Un eclipse ayudó a sembrar el futuro Instituto de Astrofísica de Canarias
Detrás de las anécdotas había una consecuencia mucho más duradera. El eclipse llegó cuando empezaba a estudiarse seriamente el potencial astronómico de las cumbres canarias.
Según explica el IAC, la posibilidad tenía antecedentes lejanos. El astrónomo Jean Mascart había propuesto ya en 1910 la instalación de un observatorio astronómico en los altos de Guajara. Décadas después, José María Torroja y el padre Antonio Romaña impulsaron el estudio de las condiciones astronómicas de Izaña.
Para desarrollar aquella prospección se recurrió a un joven físico recién licenciado llamado Francisco Sánchez.

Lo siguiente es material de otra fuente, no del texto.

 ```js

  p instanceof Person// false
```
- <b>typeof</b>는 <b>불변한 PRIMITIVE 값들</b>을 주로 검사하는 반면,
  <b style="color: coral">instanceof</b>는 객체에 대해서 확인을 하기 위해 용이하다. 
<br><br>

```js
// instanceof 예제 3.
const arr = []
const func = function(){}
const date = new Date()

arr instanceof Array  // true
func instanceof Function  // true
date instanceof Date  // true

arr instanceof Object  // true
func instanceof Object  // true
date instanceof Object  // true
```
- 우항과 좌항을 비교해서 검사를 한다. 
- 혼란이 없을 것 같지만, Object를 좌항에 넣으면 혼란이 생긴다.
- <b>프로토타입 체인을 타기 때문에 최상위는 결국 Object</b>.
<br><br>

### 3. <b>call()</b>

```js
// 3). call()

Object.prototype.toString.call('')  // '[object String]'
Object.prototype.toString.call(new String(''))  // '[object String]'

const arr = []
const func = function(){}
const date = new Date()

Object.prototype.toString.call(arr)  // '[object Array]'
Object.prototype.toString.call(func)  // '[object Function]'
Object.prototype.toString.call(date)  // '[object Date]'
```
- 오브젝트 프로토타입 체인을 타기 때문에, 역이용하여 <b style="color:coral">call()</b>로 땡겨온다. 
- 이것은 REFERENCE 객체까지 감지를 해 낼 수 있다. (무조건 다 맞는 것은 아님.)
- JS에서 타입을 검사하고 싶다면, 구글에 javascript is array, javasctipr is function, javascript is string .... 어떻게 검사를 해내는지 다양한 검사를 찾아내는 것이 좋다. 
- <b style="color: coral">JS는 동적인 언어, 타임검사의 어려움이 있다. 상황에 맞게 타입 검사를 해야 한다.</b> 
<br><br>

Su trabajo debía analizar durante un periodo inicial las condiciones que ofrecían los cielos de Tenerife. Lo que se encontró terminó demostrando que Canarias disponía de unas características excepcionales para la observación astronómica.
Sánchez acabaría convirtiéndose en fundador y primer director del Instituto de Astrofísica de Canarias. Por eso el eclipse de 1959 ocupa un lugar singular en la historia científica de las islas: no creó por sí solo la astrofísica canaria, pero actuó como un poderoso catalizador en el momento en que comenzaba a demostrarse el enorme valor de aquellos cielos.

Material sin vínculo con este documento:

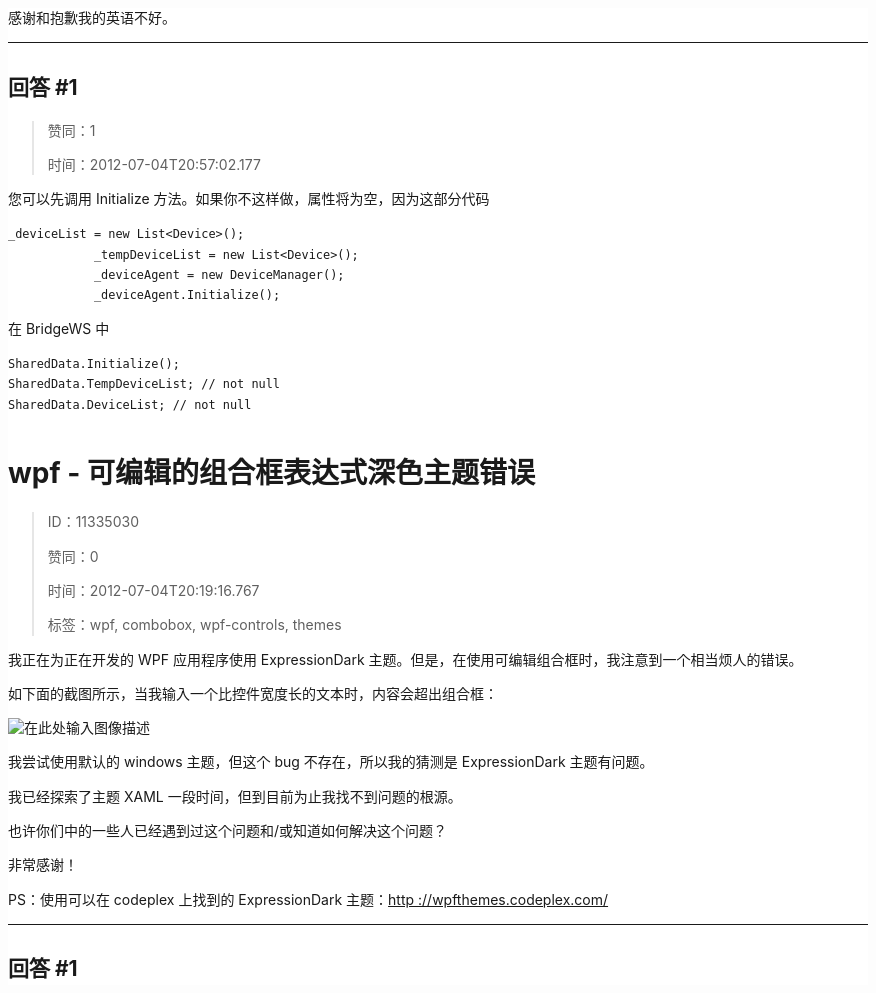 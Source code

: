 感谢和抱歉我的英语不好。

* * *

## 回答 #1

> 赞同：1
> 
> 时间：2012-07-04T20:57:02.177

您可以先调用 Initialize 方法。如果你不这样做，属性将为空，因为这部分代码

```
_deviceList = new List<Device>();
            _tempDeviceList = new List<Device>();
            _deviceAgent = new DeviceManager();
            _deviceAgent.Initialize(); 
```

在 BridgeWS 中

```
SharedData.Initialize();
SharedData.TempDeviceList; // not null
SharedData.DeviceList; // not null 
```

# wpf - 可编辑的组合框表达式深色主题错误

> ID：11335030
> 
> 赞同：0
> 
> 时间：2012-07-04T20:19:16.767
> 
> 标签：wpf, combobox, wpf-controls, themes

我正在为正在开发的 WPF 应用程序使用 ExpressionDark 主题。但是，在使用可编辑组合框时，我注意到一个相当烦人的错误。

如下面的截图所示，当我输入一个比控件宽度长的文本时，内容会超出组合框：

![在此处输入图像描述](../Images/1bd43ec7eb0092dc87bf77c448942596.png "这是一个示例，其中选择了比组合框宽度长的组合框内容")

我尝试使用默认的 windows 主题，但这个 bug 不存在，所以我的猜测是 ExpressionDark 主题有问题。

我已经探索了主题 XAML 一段时间，但到目前为止我找不到问题的根源。

也许你们中的一些人已经遇到过这个问题和/或知道如何解决这个问题？

非常感谢！

PS：使用可以在 codeplex 上找到的 ExpressionDark 主题：[http ://wpfthemes.codeplex.com/](http://wpfthemes.codeplex.com/)

* * *

## 回答 #1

Hay además una poderosa fotografía histórica detrás de todo aquello. Mientras algunos de los instrumentos científicos más avanzados disponibles llegaban a Tenerife para perseguir durante unos minutos la sombra de la Luna, Canarias continuaba viviendo las dificultades económicas y sociales propias de la España de posguerra. El mismo periódico que describía expediciones astronómicas internacionales publicaba noticias sobre emigración y problemas económicos. Ciencia de vanguardia y vida cotidiana convivían en unas mismas páginas.

El eclipse de 1959 coincidió con las primeras investigaciones sistemáticas destinadas a determinar la calidad de las cumbres canarias para la observación astronómica.

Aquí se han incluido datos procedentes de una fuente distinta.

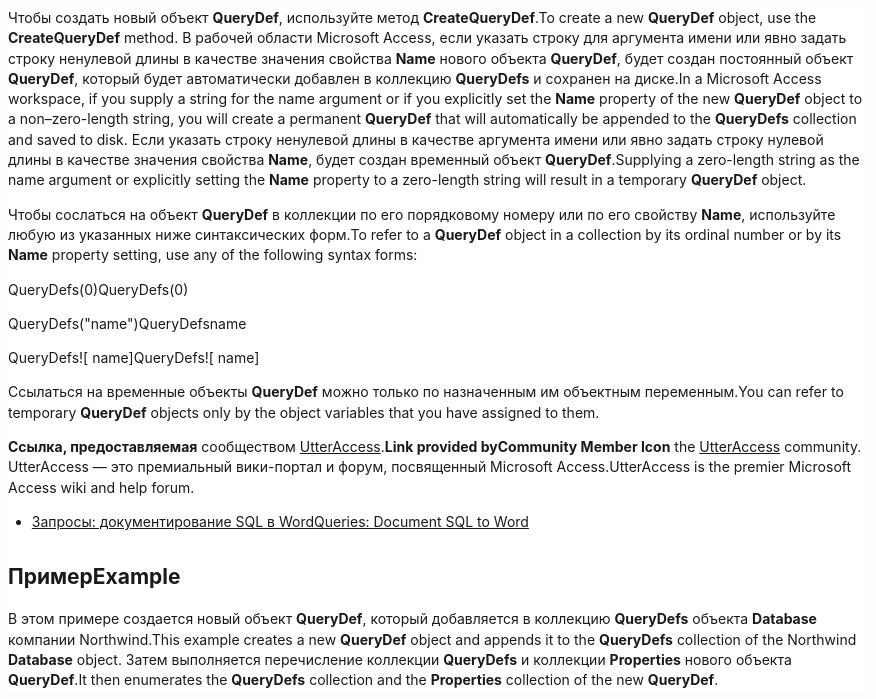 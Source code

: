 <span data-ttu-id="aa975-127">Чтобы создать новый объект **QueryDef**, используйте метод **CreateQueryDef**.</span><span class="sxs-lookup"><span data-stu-id="aa975-127">To create a new **QueryDef** object, use the **CreateQueryDef** method.</span></span> <span data-ttu-id="aa975-128">В рабочей области Microsoft Access, если указать строку для аргумента имени или явно задать строку ненулевой длины в качестве значения свойства **Name** нового объекта **QueryDef**, будет создан постоянный объект **QueryDef**, который будет автоматически добавлен в коллекцию **QueryDefs** и сохранен на диске.</span><span class="sxs-lookup"><span data-stu-id="aa975-128">In a Microsoft Access workspace, if you supply a string for the name argument or if you explicitly set the **Name** property of the new **QueryDef** object to a non–zero-length string, you will create a permanent **QueryDef** that will automatically be appended to the **QueryDefs** collection and saved to disk.</span></span> <span data-ttu-id="aa975-129">Если указать строку ненулевой длины в качестве аргумента имени или явно задать строку нулевой длины в качестве значения свойства **Name**, будет создан временный объект **QueryDef**.</span><span class="sxs-lookup"><span data-stu-id="aa975-129">Supplying a zero-length string as the name argument or explicitly setting the **Name** property to a zero-length string will result in a temporary **QueryDef** object.</span></span>

<span data-ttu-id="aa975-130">Чтобы сослаться на объект **QueryDef** в коллекции по его порядковому номеру или по его свойству **Name**, используйте любую из указанных ниже синтаксических форм.</span><span class="sxs-lookup"><span data-stu-id="aa975-130">To refer to a **QueryDef** object in a collection by its ordinal number or by its **Name** property setting, use any of the following syntax forms:</span></span>

<span data-ttu-id="aa975-131">QueryDefs(0)</span><span class="sxs-lookup"><span data-stu-id="aa975-131">QueryDefs(0)</span></span>

<span data-ttu-id="aa975-132">QueryDefs("name")</span><span class="sxs-lookup"><span data-stu-id="aa975-132">QueryDefsname</span></span>

<span data-ttu-id="aa975-133">QueryDefs\!\[ name\]</span><span class="sxs-lookup"><span data-stu-id="aa975-133">QueryDefs\!\[ name\]</span></span>

<span data-ttu-id="aa975-134">Ссылаться на временные объекты **QueryDef** можно только по назначенным им объектным переменным.</span><span class="sxs-lookup"><span data-stu-id="aa975-134">You can refer to temporary **QueryDef** objects only by the object variables that you have assigned to them.</span></span>

<span data-ttu-id="aa975-135">**Ссылка, предоставляемая** сообществом [UtterAccess](https://www.utteraccess.com).</span><span class="sxs-lookup"><span data-stu-id="aa975-135">**Link provided byCommunity Member Icon** the [UtterAccess](https://www.utteraccess.com) community.</span></span> <span data-ttu-id="aa975-136">UtterAccess — это премиальный вики-портал и форум, посвященный Microsoft Access.</span><span class="sxs-lookup"><span data-stu-id="aa975-136">UtterAccess is the premier Microsoft Access wiki and help forum.</span></span>

- [<span data-ttu-id="aa975-137">Запросы: документирование SQL в Word</span><span class="sxs-lookup"><span data-stu-id="aa975-137">Queries: Document SQL to Word</span></span>](https://www.utteraccess.com/wiki/index.php/queries:_document_sql_to_word)

## <a name="example"></a><span data-ttu-id="aa975-138">Пример</span><span class="sxs-lookup"><span data-stu-id="aa975-138">Example</span></span>

<span data-ttu-id="aa975-139">В этом примере создается новый объект **QueryDef**, который добавляется в коллекцию **QueryDefs** объекта **Database** компании Northwind.</span><span class="sxs-lookup"><span data-stu-id="aa975-139">This example creates a new **QueryDef** object and appends it to the **QueryDefs** collection of the Northwind **Database** object.</span></span> <span data-ttu-id="aa975-140">Затем выполняется перечисление коллекции **QueryDefs** и коллекции **Properties** нового объекта **QueryDef**.</span><span class="sxs-lookup"><span data-stu-id="aa975-140">It then enumerates the **QueryDefs** collection and the **Properties** collection of the new **QueryDef**.</span></span>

El día que duró poco más de dos minutos y dejó una huella de décadas
La totalidad atravesó una franja de aproximadamente 100 kilómetros que alcanzó el noreste de Tenerife, Gran Canaria y el suroeste de Fuerteventura, según la reconstrucción histórica publicada por el IAC. Durante algo más de dos minutos y medio, quienes estaban correctamente situados pudieron contemplar la corona solar alrededor del disco negro de la Luna.
Después volvió la luz. Los gallos cantaron, los instrumentos dejaron sus registros y los científicos comenzaron a estudiar los resultados. En los periódicos aparecieron nuevas historias: cambios atmosféricos, observaciones de la corona, sombras extrañas y pequeñas anécdotas que habían pasado inadvertidas mientras todo el mundo miraba hacia arriba.
El episodio adquiere hoy otra dimensión. España volverá a experimentar un eclipse total de Sol el 12 de agosto de 2026, 67 años después de aquella jornada canaria. El fenómeno de 1959 sirve así como una extraordinaria cápsula del tiempo sobre la manera en que una sociedad se enfrentaba a un acontecimiento astronómico antes de internet, los teléfonos móviles y las retransmisiones en directo.
En Canarias, además, aquella sombra dejó algo que sobrevivió a los pocos minutos de oscuridad. Contribuyó a confirmar el interés científico de unas islas que acabarían acogiendo observatorios de referencia internacional y una institución dedicada a investigar el Universo.
Los habitantes de las islas vieron desaparecer el Sol en 1959. Los científicos, paradójicamente, comenzaron a ver con mayor claridad el futuro de la astronomía en Canarias.
Referencias
- Instituto de Astrofísica de Canarias. El año 1959: el del eclipse del “fin del mundo” y del germen del Instituto de Astrofísica de Canarias. Instituto de Astrofísica de Canarias. Publicado el 16 de julio de 2026. Consultado el 7 de agosto de 2026.